Fast Foreword: The Editor's Column, October 2002
The next few months will see the releases of two landmark films that look in very different ways at two similar, tragic systems of government—Jim Crow segregation in America and Apartheid in South Africa.
The Rise and Fall of Jim Crow, from filmmakers Richard Wormser, Bill Jersey and Sam Pollard, examines the period from just after the Civil War to the 1954 Supreme Court decision on Brown v. Board of Education. It is a period that effectively fills in the gap--in terms of major documentary programs that explore the history of race and race relations in America--between where Ken Burns left off with The Civil War and where Henry Hampton took up with Eyes on the Prize. Wormser talks about the eight-year journey that he, Jersey and Pollard took in capturing this relatively underexamined period in American history—and documenting the stories of those who lived through and fought in the struggle.
AMANDLA! A Revolution in Four Part Harmony will premiere in theaters early next year via Artisan Entertainment and on cable next spring on HBO. The film, which has garnered major awards at Sundance and other festivals, celebrates the music of the anti-Apartheid movement and how that music helped to fuel the struggle. First-time feature filmmakers Lee Hirsch and Sherry Simpson, both Americans, had honed their craft and art in music video and political activism—particularly in pre-Mandela South Africa. During the dozen or so years it took to make the film, Hirsch and Simpson witnessed a lot of history—the liberation of Mandela, the fall of Apartheid, the first full democratic election—but it is the music they uncover, both recorded and improvised on camera, that tells the whole story of the struggle. Michael Rose talks with Hirsch and Simpson about the long, arduous, but ultimately fruitful, process of bringing this rich musical history to the screen.
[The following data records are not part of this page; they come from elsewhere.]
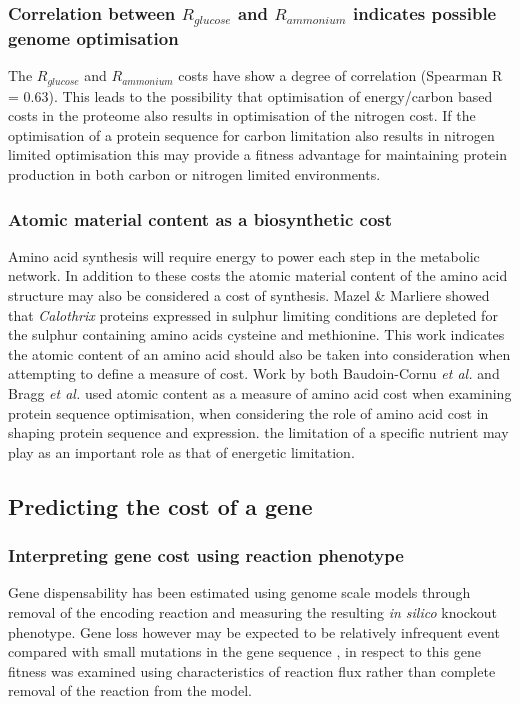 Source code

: \subsubsection{Correlation between $R_{glucose}$ and $R_{ammonium}$ indicates possible genome optimisation}%

The $R_{glucose}$ and $R_{ammonium}$ costs have show a degree of correlation (Spearman R = 0.63). This leads to the possibility that optimisation of energy/carbon based costs in the proteome also results in optimisation of the nitrogen cost. If the optimisation of a protein sequence for carbon limitation also results in nitrogen limited optimisation this may provide a fitness advantage for maintaining protein production in both carbon or nitrogen limited environments.

\subsubsection{Atomic material content as a biosynthetic cost}%

Amino acid synthesis will require energy to power each step in the metabolic network. In addition to these costs the atomic material content of the amino acid structure may also be considered a cost of synthesis. Mazel \& Marliere \cite{mazel1989} showed that \emph{Calothrix} proteins expressed in sulphur limiting conditions are depleted for the sulphur containing amino acids cysteine and methionine. This work indicates the atomic content of an amino acid should also be taken into consideration when attempting to define a measure of cost. Work by both Baudoin-Cornu \emph{et al.} \cite{baudoin2001} and Bragg \emph{et al.} \cite{bragg2006} used atomic content as a measure of amino acid cost when examining protein sequence optimisation, when considering the role of amino acid cost in shaping protein sequence and expression. the limitation of a specific nutrient may play as an important role as that of energetic limitation.

\subsection{Predicting the cost of a gene}%

\subsubsection{Interpreting gene cost using reaction phenotype} %

Gene dispensability has been estimated using genome scale models through removal of the encoding reaction and measuring the resulting \emph{in silico} knockout phenotype. Gene loss however may be expected to be relatively infrequent event compared with small mutations in the gene sequence \cite{pal2006}, in respect to this gene fitness was examined using characteristics of reaction flux rather than complete removal of the reaction from the model.

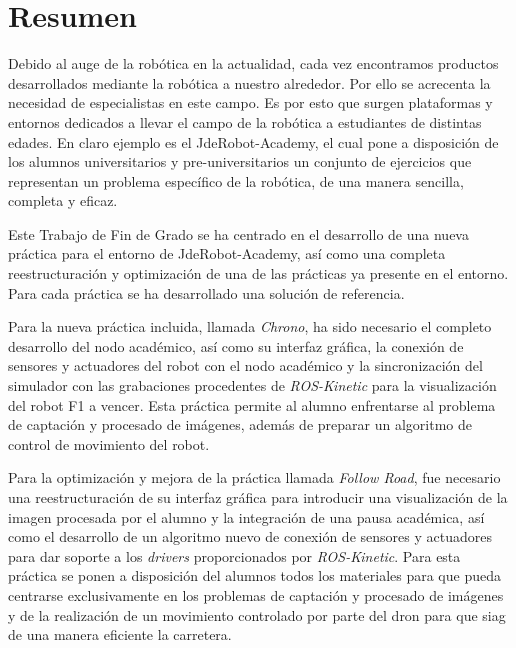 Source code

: \chapter*{Resumen}
\setlength{\parskip}{1ex}

Debido al auge de la robótica en la actualidad, cada vez encontramos productos desarrollados mediante la robótica a nuestro alrededor. Por ello se acrecenta la necesidad de especialistas en este campo. Es por esto que surgen plataformas y entornos dedicados a llevar el campo de la robótica a estudiantes de distintas edades. En claro ejemplo es el JdeRobot-Academy, el cual pone a disposición de los alumnos universitarios y pre-universitarios un conjunto de ejercicios que representan un problema específico de la robótica, de una manera sencilla, completa y eficaz.

Este Trabajo de Fin de Grado se ha centrado en el desarrollo de una nueva práctica para el entorno de JdeRobot-Academy, así como una completa reestructuración y optimización de una de las prácticas ya presente en el entorno. Para cada práctica se ha desarrollado una solución de referencia.

Para la nueva práctica incluida, llamada \textit{Chrono}, ha sido necesario el completo desarrollo del nodo académico, así como su interfaz gráfica, la conexión de sensores y actuadores del robot con el nodo académico y la sincronización del simulador con las grabaciones procedentes de \textit{ROS-Kinetic} para la visualización del robot F1 a vencer.
Esta práctica permite al alumno enfrentarse al problema de captación y procesado de imágenes, además de preparar un algoritmo de control de movimiento del robot.

Para la optimización y mejora de la práctica llamada \textit{Follow Road}, fue necesario una reestructuración de su interfaz gráfica para introducir una visualización de la imagen procesada por el alumno y la integración de una pausa académica, así como el desarrollo de un algoritmo nuevo de conexión de sensores y actuadores para dar soporte a los \textit{drivers} proporcionados por \textit{ROS-Kinetic}.
Para esta práctica se ponen a disposición del alumnos todos los materiales para que pueda centrarse exclusivamente en los problemas de captación y procesado de imágenes y de la realización de un movimiento controlado por parte del dron para que siag de una manera eficiente la carretera. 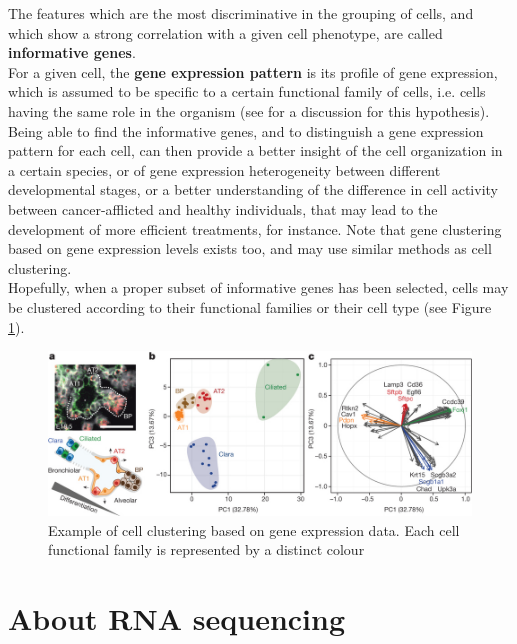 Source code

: \documentclass{report}
\begin{document}
The features which are the most discriminative in the grouping of cells, and which show a strong correlation with a given cell phenotype, are called \textbf{informative genes}\cite{liu2006efficient}.\\

For a given cell, the \textbf{gene expression pattern} is its profile of gene expression, which is assumed to be specific to a certain functional family of cells, i.e. cells having the same role in the organism (see \cite{barash2002context} for a discussion for this hypothesis).\\

Being able to find the informative genes, and to distinguish a gene expression pattern for each cell, can then provide a better insight of the cell organization in a certain species\cite{tintori2016transcriptional}, or of gene expression heterogeneity between different developmental stages\cite{goolam2016heterogeneity}, or a better understanding of the difference in cell activity between cancer-afflicted and healthy individuals\cite{ting2014single}, that may lead to the development of more efficient treatments, for instance.  Note that gene clustering based on gene expression levels exists too, and may use similar methods as cell clustering\cite{d2005does}\cite{jiang2004cluster}.\\

Hopefully, when a proper subset of informative genes has been selected, cells may be clustered according to their functional families or their cell type (see Figure \ref{cellclustering}). 

\begin{figure}[H]
\centering
\includegraphics[scale=0.45]{illustrations/cellclustering.jpg}
\caption{Example of cell clustering based on gene expression data. Each cell functional family is represented by a distinct colour}
\label{cellclustering}
\end{figure}

\section{About RNA sequencing}
\end{document}
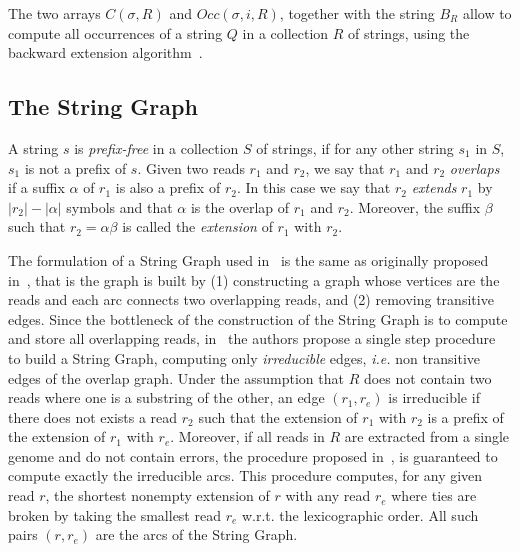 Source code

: \documentclass[runningheads,envcountsame,a4paper]{llncs}
\newcommand{\ie}{\textit{i.e.}\xspace}
\newcommand{\wrt}{w.r.t.\xspace}
\begin{document}
The two arrays $C(\sigma, R)$ and $Occ(\sigma, i, R)$, together with the string $B_{R}$ allow to
compute all occurrences of a string $Q$ in a
collection $R$ of strings, using the backward extension algorithm~\cite{Ferragina2000}.






\subsection{The String Graph}


A string $s$ is \emph{prefix-free} in a collection $S$ of strings, if
for any other string $s_{1}$ in $S$, $s_{1}$ is not a prefix of $s$.
Given two reads $r_1$ and $r_2$, we say that $r_1$ and $r_2$
\emph{overlaps} if a suffix $\alpha$ of $r_1$ is also a prefix of $r_2$.
In this case we
say that $r_2$ \emph{extends} $r_1$ by $|r_2|- |\alpha|$ symbols and that $\alpha$ is the overlap of $r_{1}$ and $r_{2}$.
Moreover,
the suffix $\beta$ such that $r_2 = \alpha \beta$ is called the
\emph{extension} of $r_1$ with $r_{2}$.

The formulation of a String Graph used in~\cite{Simpson2010} is the same as
originally proposed in~\cite{Myers2005}, that is the graph is built by (1)
constructing a graph whose vertices are the reads and each arc connects two overlapping reads, and (2)
removing transitive edges.
Since the bottleneck of the construction of the String Graph is to compute and store all overlapping reads,
in~\cite{Simpson2010} the authors propose a single step procedure to build a
String Graph, computing only \emph{irreducible} edges, \ie non
transitive edges of the overlap graph.
Under the assumption that $R$ does not contain two reads where one is a substring of the other,
an edge $(r_{1}, r_e)$ is irreducible if there does not exists a read $r_{2}$
such that
the extension of $r_{1}$ with $r_2$ is a prefix of
the extension of $r_{1}$ with $r_e$.
Moreover, if all reads in $R$ are extracted from a single genome and do not contain errors,
the procedure proposed in~\cite{Simpson2010}, is guaranteed to compute exactly the irreducible arcs.
This procedure computes, for any given read $r$, the shortest nonempty extension of $r$ with any read $r_{e}$
where ties are broken by taking the smallest read $r_{e}$ \wrt the lexicographic order.
All such pairs $(r, r_{e})$ are the arcs of the String Graph.
\end{document}
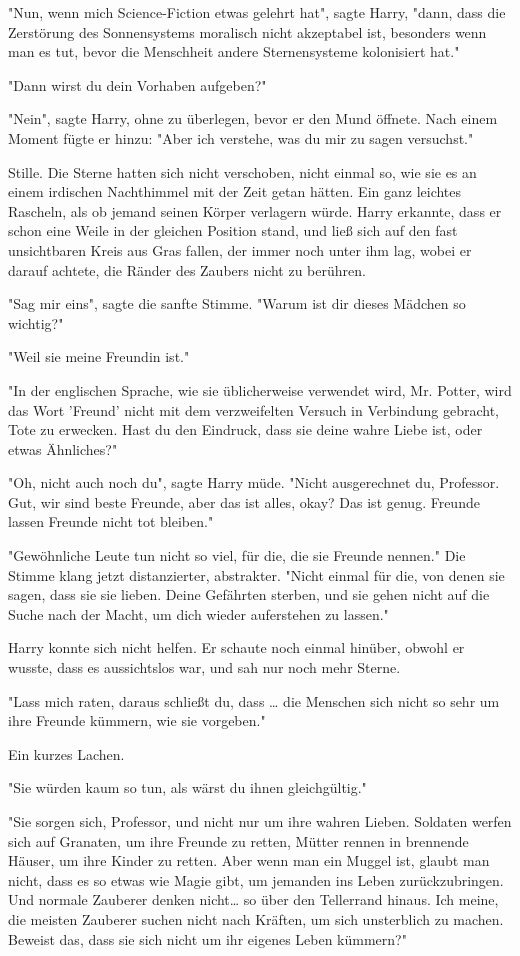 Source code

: {"Nun, wenn mich Science-Fiction etwas gelehrt hat", sagte Harry, "dann, dass die Zerstörung des Sonnensystems moralisch nicht akzeptabel ist, besonders wenn man es tut, bevor die Menschheit andere Sternensysteme kolonisiert hat."

"Dann wirst du dein Vorhaben aufgeben?"

"Nein", sagte Harry, ohne zu überlegen, bevor er den Mund öffnete. Nach einem Moment fügte er hinzu: "Aber ich verstehe, was du mir zu sagen versuchst."

Stille. Die Sterne hatten sich nicht verschoben, nicht einmal so, wie sie es an einem irdischen Nachthimmel mit der Zeit getan hätten. Ein ganz leichtes Rascheln, als ob jemand seinen Körper verlagern würde. Harry erkannte, dass er schon eine Weile in der gleichen Position stand, und ließ sich auf den fast unsichtbaren Kreis aus Gras fallen, der immer noch unter ihm lag, wobei er darauf achtete, die Ränder des Zaubers nicht zu berühren.

"Sag mir eins", sagte die sanfte Stimme. "Warum ist dir dieses Mädchen so wichtig?"

"Weil sie meine Freundin ist."

"In der englischen Sprache, wie sie üblicherweise verwendet wird, Mr. Potter, wird das Wort 'Freund' nicht mit dem verzweifelten Versuch in Verbindung gebracht, Tote zu erwecken. Hast du den Eindruck, dass sie deine wahre Liebe ist, oder etwas Ähnliches?"

"Oh, nicht auch noch du", sagte Harry müde. "Nicht ausgerechnet du, Professor. Gut, wir sind beste Freunde, aber das ist alles, okay? Das ist genug. Freunde lassen Freunde nicht tot bleiben."

"Gewöhnliche Leute tun nicht so viel, für die, die sie Freunde nennen." Die Stimme klang jetzt distanzierter, abstrakter. "Nicht einmal für die, von denen sie sagen, dass sie sie lieben. Deine Gefährten sterben, und sie gehen nicht auf die Suche nach der Macht, um dich wieder auferstehen zu lassen."

Harry konnte sich nicht helfen. Er schaute noch einmal hinüber, obwohl er wusste, dass es aussichtslos war, und sah nur noch mehr Sterne.

"Lass mich raten, daraus schließt du, dass … die Menschen sich nicht so sehr um ihre Freunde kümmern, wie sie vorgeben."

Ein kurzes Lachen.

"Sie würden kaum so tun, als wärst du ihnen gleichgültig."

"Sie sorgen sich, Professor, und nicht nur um ihre wahren Lieben. Soldaten werfen sich auf Granaten, um ihre Freunde zu retten, Mütter rennen in brennende Häuser, um ihre Kinder zu retten. Aber wenn man ein Muggel ist, glaubt man nicht, dass es so etwas wie Magie gibt, um jemanden ins Leben zurückzubringen. Und normale Zauberer denken nicht… so über den Tellerrand hinaus. Ich meine, die meisten Zauberer suchen nicht nach Kräften, um sich unsterblich zu machen. Beweist das, dass sie sich nicht um ihr eigenes Leben kümmern?"

}
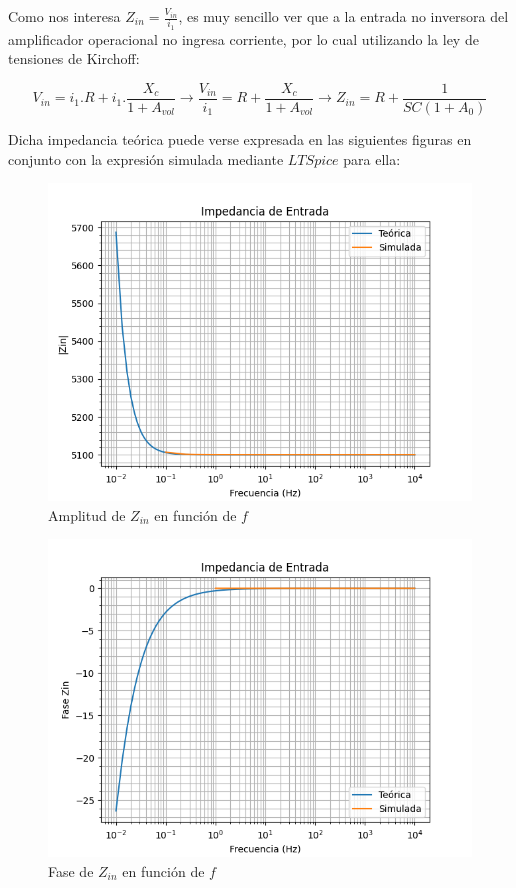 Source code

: Como nos interesa $Z_{in}=\frac{V_{in}}{i_1}$, es muy sencillo ver que a la entrada no inversora del amplificador operacional no ingresa corriente,
por lo cual utilizando la ley de tensiones de Kirchoff:

$$ V_{in} = i_1.R + i_1.\frac{X_c}{1+A_{vol}} \longrightarrow \frac{V_{in}}{i_1}= R + \frac{X_c}{1+A_{vol}} \longrightarrow Z_{in}=R+\frac{1}{SC(1+A_0)}$$

Dicha impedancia teórica puede verse expresada en las siguientes figuras en conjunto con la expresión simulada mediante $LTSpice$ para ella:

\begin{figure}[H]
    \centering 
    \includegraphics [scale=1] {../Ejercicio3-CircuitoIntegradoresyDerivadores/Imagenes/comparativo-integrador-zin-amplitud.png} 
    \caption{Amplitud de $Z_{in}$ en función de $f$}
    \label{fig:emptyPlotTool}
\end{figure}

\begin{figure}[H]
    \centering 
    \includegraphics [scale=1] {../Ejercicio3-CircuitoIntegradoresyDerivadores/Imagenes/comparativo-integrador-zin-fase.png} 
    \caption{Fase de $Z_{in}$ en función de $f$ }
    \label{fig:emptyPlotTool}
\end{figure}

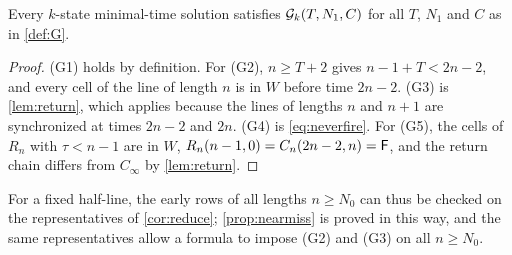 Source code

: \begin{lemma}\label{lem:G}
Every $k$-state minimal-time solution satisfies $\G_k(T,N_1,C)$ for all $T$,
$N_1$ and $C$ as in \cref{def:G}.
\end{lemma}

\begin{proof}
(G1) holds by definition. For (G2), $n\ge T+2$ gives $n-1+T<2n-2$, and every
cell of the line of length $n$ is in $W$ before time $2n-2$. (G3) is
\cref{lem:return}, which applies because the lines of lengths $n$ and $n+1$
are synchronized at times $2n-2$ and $2n$. (G4) is \eqref{eq:neverfire}. For
(G5), the cells of $R_n$ with $\tau<n-1$ are in $W$,
$R_n(n-1,0)=C_n(2n-2,n)=\Fq$, and the return chain differs from $C_\infty$ by
\cref{lem:return}.
\end{proof}

For a fixed half-line, the early rows of all lengths $n\ge N_0$ can thus be
checked on the representatives of \cref{cor:reduce}; \cref{prop:nearmiss} is
proved in this way, and the same representatives allow a formula to impose (G2)
and (G3) on all $n\ge N_0$.
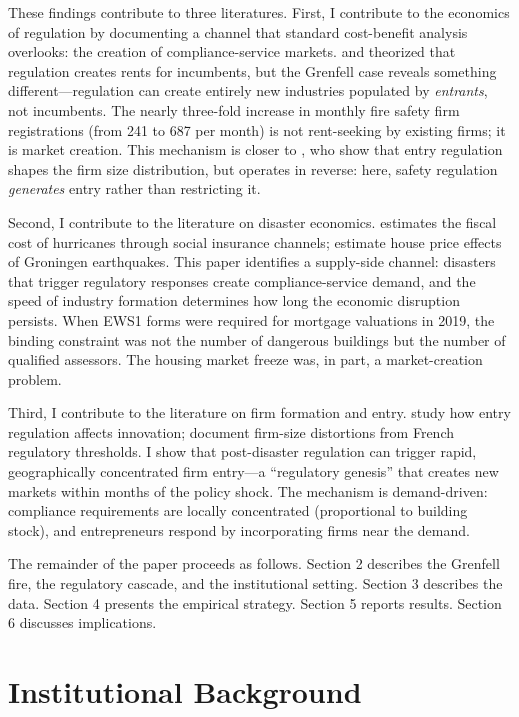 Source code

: \documentclass[12pt]{article}
\begin{document}
These findings contribute to three literatures. First, I contribute to the economics of regulation by documenting a channel that standard cost-benefit analysis overlooks: the creation of compliance-service markets. \citet{stigler_1971} and \citet{peltzman_1976} theorized that regulation creates rents for incumbents, but the Grenfell case reveals something different---regulation can create entirely new industries populated by \textit{entrants}, not incumbents. The nearly three-fold increase in monthly fire safety firm registrations (from 241 to 687 per month) is not rent-seeking by existing firms; it is market creation. This mechanism is closer to \citet{djankov_etal_2002}, who show that entry regulation shapes the firm size distribution, but operates in reverse: here, safety regulation \textit{generates} entry rather than restricting it.

Second, I contribute to the literature on disaster economics. \citet{deryugina_2017} estimates the fiscal cost of hurricanes through social insurance channels; \citet{koster_vanommeren_2015} estimate house price effects of Groningen earthquakes. This paper identifies a supply-side channel: disasters that trigger regulatory responses create compliance-service demand, and the speed of industry formation determines how long the economic disruption persists. When EWS1 forms were required for mortgage valuations in 2019, the binding constraint was not the number of dangerous buildings but the number of qualified assessors. The housing market freeze was, in part, a market-creation problem.

Third, I contribute to the literature on firm formation and entry. \citet{aghion_etal_2021} study how entry regulation affects innovation; \citet{garicano_etal_2016} document firm-size distortions from French regulatory thresholds. I show that post-disaster regulation can trigger rapid, geographically concentrated firm entry---a ``regulatory genesis'' that creates new markets within months of the policy shock. The mechanism is demand-driven: compliance requirements are locally concentrated (proportional to building stock), and entrepreneurs respond by incorporating firms near the demand.

The remainder of the paper proceeds as follows. Section 2 describes the Grenfell fire, the regulatory cascade, and the institutional setting. Section 3 describes the data. Section 4 presents the empirical strategy. Section 5 reports results. Section 6 discusses implications.


\section{Institutional Background}
\end{document}
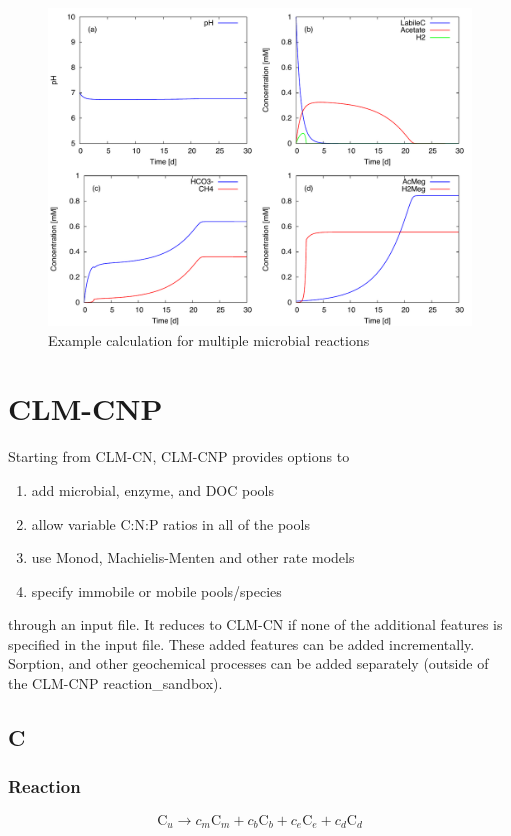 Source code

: \documentclass[12pt, a4paper]{article}
\begin{document}
\begin{figure}[h]
\centering
\includegraphics[width=1.0\textwidth]{../microbial/comp.pdf}
\caption{Example calculation for multiple microbial reactions}
\label{Fig5}
\end{figure}

\clearpage
\section{CLM-CNP}
Starting from CLM-CN, CLM-CNP provides options to
\begin{enumerate}
\item add microbial, enzyme, and DOC pools
\item allow variable C:N:P ratios in all of the pools
\item use Monod, Machielis-Menten and other rate models
\item specify immobile or mobile pools/species
\end{enumerate}

through an input file. It reduces to CLM-CN if none of the additional features is specified in the input file. These added features can be added incrementally. Sorption, and other geochemical processes can be added separately (outside of the CLM-CNP reaction\_sandbox).

\subsection{C}
\subsubsection{Reaction}
\begin{equation}
\label{rxnc}
\text{C}_u \rightarrow c_m\text{C}_m + c_b\text{C}_b + c_e \text{C}_e + c_d \text{C}_d
\end{equation}
\end{document}
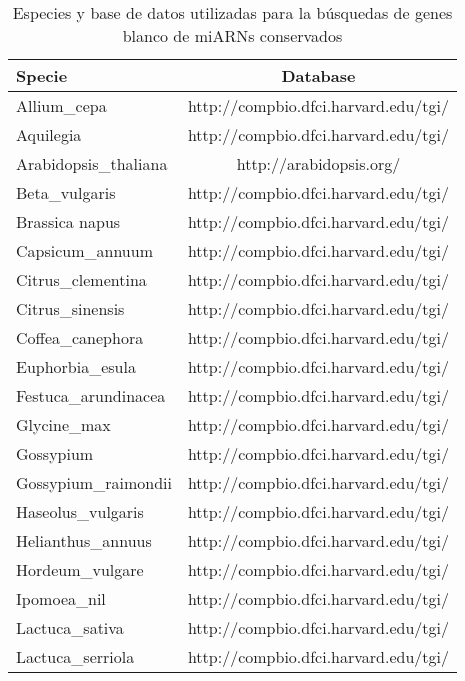 \begin{table}
\small
\centering
\caption{Especies y base de datos utilizadas para la búsquedas de genes blanco de miARNs conservados}
\label{table:NAR_table_S2}
\begin{tabular}{lc}
Specie                         & \multicolumn{1}{c}{Database}         \\
\hline 
Allium\_cepa                   & http://compbio.dfci.harvard.edu/tgi/ \\
Aquilegia                      & http://compbio.dfci.harvard.edu/tgi/ \\
Arabidopsis\_thaliana          & http://arabidopsis.org/              \\
Beta\_vulgaris                 & http://compbio.dfci.harvard.edu/tgi/ \\
Brassica napus                 & http://compbio.dfci.harvard.edu/tgi/ \\
Capsicum\_annuum               & http://compbio.dfci.harvard.edu/tgi/ \\
Citrus\_clementina             & http://compbio.dfci.harvard.edu/tgi/ \\
Citrus\_sinensis               & http://compbio.dfci.harvard.edu/tgi/ \\
Coffea\_canephora              & http://compbio.dfci.harvard.edu/tgi/ \\
Euphorbia\_esula               & http://compbio.dfci.harvard.edu/tgi/ \\
Festuca\_arundinacea           & http://compbio.dfci.harvard.edu/tgi/ \\
Glycine\_max                   & http://compbio.dfci.harvard.edu/tgi/ \\
Gossypium                      & http://compbio.dfci.harvard.edu/tgi/ \\
Gossypium\_raimondii           & http://compbio.dfci.harvard.edu/tgi/ \\
Haseolus\_vulgaris             & http://compbio.dfci.harvard.edu/tgi/ \\
Helianthus\_annuus             & http://compbio.dfci.harvard.edu/tgi/ \\
Hordeum\_vulgare               & http://compbio.dfci.harvard.edu/tgi/ \\
Ipomoea\_nil                   & http://compbio.dfci.harvard.edu/tgi/ \\
Lactuca\_sativa                & http://compbio.dfci.harvard.edu/tgi/ \\
Lactuca\_serriola              & http://compbio.dfci.harvard.edu/tgi/ \\

\end{tabular}
\end{table}
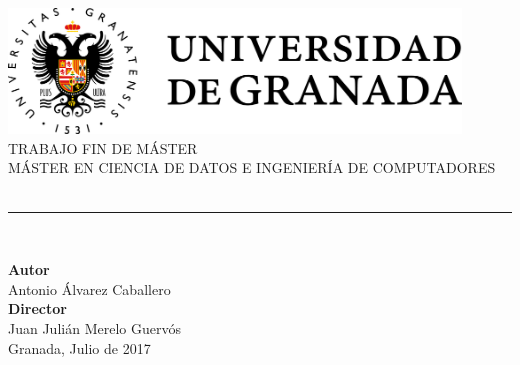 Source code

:\begin{titlepage}


\newlength{\centeroffset}
\setlength{\centeroffset}{-0.5\oddsidemargin}
\addtolength{\centeroffset}{0.5\evensidemargin}
\thispagestyle{empty}

\noindent\hspace*{\centeroffset}\begin{minipage}{\textwidth}

\centering
\includegraphics[width=0.9\textwidth]{imagenes/logo_ugr.png}\\[1.4cm]

\textsc{ \Large TRABAJO FIN DE MÁSTER\\[0.2cm]}
\textsc{ MÁSTER EN CIENCIA DE DATOS E INGENIERÍA DE COMPUTADORES}\\[1cm]
%
{\Huge\bfseries \myTitle\\
}
\noindent\rule[-1ex]{\textwidth}{3pt}\\[3.5ex]
\end{minipage}

\vspace{2.0cm}
\noindent\hspace*{\centeroffset}\begin{minipage}{\textwidth}
\centering

\textbf{Autor}\\ {Antonio Álvarez Caballero}\\[2.5ex]
\textbf{Director}\\
{Juan Julián Merelo Guervós}\\[2cm]

Granada, Julio de 2017
\end{minipage}
\end{titlepage}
Speaking of the screen—the big screen, that is—we talk to filmmaker Arthur Dong, a champion of self-distribution to theaters, about his latest film, Family Fundamentals, which profiles three families in deep emotional conflict over the issue of homosexuality among the children and religious fundamentalism among the parents. Dong talks about taking his film on the road—to festivals, theaters, conferences— to his intended audience: the gay and lesbian community a well as the conservative, faith-based community.
Also in this magazine, we launch “Reality Check,” a running column from Steve Rosenbaum of CameraPlanet. This month, he discusses how some players in the industry are working to wire theaters across the country for digital distribution, making for a viable, cost-effective future for documentary makers getting their films into theaters.